The following Monday, Coleman appeared in my office to conduct her investigation. Alas, she refused to explain what I was accused of specifically or how what I supposedly did amounted to a Title IX violation. Remaining vague, she hinted that others, including perhaps Fordham College’s dean, who chaired the fateful meeting, supported the complaint. Who are the others, I asked? Is there anything beyond that supposed one sentence? She would not disclose. I told Coleman that I took the complaint very seriously, but at the advice of my attorney I needed to think things through. Coleman told me she’d be in touch with my attorney, and we parted ways.

Over the next few weeks, Fordham’s general counsel, Tom DeJulio, and my attorney engaged in a few friendly conversations, in which we were led to believe that Fordham agreed I was perfectly within my First Amendment rights to oppose the boycott. We informed DeJulio that I’d be happy to meet with Coleman, even though we were still not informed what the specific charge was. I resigned from Fordham’s American Studies program because it refused to distance itself from anti-Semitic bigotry.
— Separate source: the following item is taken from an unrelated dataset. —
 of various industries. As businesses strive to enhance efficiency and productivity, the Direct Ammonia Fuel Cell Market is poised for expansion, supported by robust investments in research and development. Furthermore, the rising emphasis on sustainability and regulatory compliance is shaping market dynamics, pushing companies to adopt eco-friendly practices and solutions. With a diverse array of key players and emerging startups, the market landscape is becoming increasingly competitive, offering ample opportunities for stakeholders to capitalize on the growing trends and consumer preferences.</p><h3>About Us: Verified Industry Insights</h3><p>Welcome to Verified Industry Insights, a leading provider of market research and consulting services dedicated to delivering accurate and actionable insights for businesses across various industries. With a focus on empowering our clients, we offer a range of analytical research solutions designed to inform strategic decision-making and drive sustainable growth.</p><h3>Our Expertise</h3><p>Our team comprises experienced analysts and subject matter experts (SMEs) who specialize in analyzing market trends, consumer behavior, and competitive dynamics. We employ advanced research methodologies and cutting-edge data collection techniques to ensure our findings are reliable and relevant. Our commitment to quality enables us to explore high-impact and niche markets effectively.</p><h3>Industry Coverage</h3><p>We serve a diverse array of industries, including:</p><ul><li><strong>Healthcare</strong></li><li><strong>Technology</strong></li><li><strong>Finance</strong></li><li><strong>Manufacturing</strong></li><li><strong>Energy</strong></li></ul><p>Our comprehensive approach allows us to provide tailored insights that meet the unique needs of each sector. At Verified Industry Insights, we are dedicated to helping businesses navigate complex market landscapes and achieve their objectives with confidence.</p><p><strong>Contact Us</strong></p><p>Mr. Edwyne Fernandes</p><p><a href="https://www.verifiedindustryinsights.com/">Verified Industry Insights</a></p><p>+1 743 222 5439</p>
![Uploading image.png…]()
Five other Jewish members of the program did the same. Not a single non-Jewish member resigned in solidarity.

Coleman never asked to meet me, and I assumed that the attempt to muzzle my opposition to the boycott died down. In late July, however, I received Coleman’s report in which she cleared me of the charge of religious discrimination. It was the first time that I learned what I was actually accused of doing, so I’m still not sure how opposing anti-Semitism amounts to religious discrimination. But Coleman was not satisfied to leave things at that. She went on to write that I refused to cooperate in the investigation (even though my attorney informed DeJulio weeks earlier of my willingness to meet her), and concluded that my decision to use an attorney was an indication of guilt. Coleman determined that in declaring I would quit the American Studies program should it not distance itself from anti-Semitism, I violated the university’s code of civility.

It was a sobering summer. I have had to defend my reputation against baseless, ever-evolving charges, ranging from sex discrimination to religious discrimination. I went through a Kafkaesque process in which I was never told exactly what I supposedly did wrong, nor was I ever shown anything in writing. Eventually I learned that the charge was religious discrimination born of my opposition to anti-Semitism. The implication is that anti-Semitism needs to be tolerated at Fordham, and that those who dare to fight it run afoul of university rules.

Administrators and colleagues failed to protect my First Amendment rights, and fed the assault on my character. A person utterly unqualified to understand anti-Semitism sat in judgment of a scholar who publishes on and teaches the subject. A report has been issued without letting me even defend myself. My choice to have legal representation has been cited as proof of my guilt. Most painful was realizing that my commitment to fighting anti-Semitism, so central to who I am, has been used against me in a most unethical manner not only by the member of the faculty who filed the baseless charge, but also by the office of the University Counsel.

Fordham remains my intellectual home. Some colleagues, appalled by the charge and proceedings, turned out to be actual loyal friends who supported me through the ordeal. But I also learned about another part of the university where colleagues resort to legal bullying to settle political scores; where heartfelt utterings at faculty brainstorming become evidence for politically motivated character assassinations; where those charged with protecting women against real abuses engage in a politically motivated witch-hunt; where fighting against the oldest hatred—anti-Semitism—makes one a pariah. The Jesuit University of New York should do better.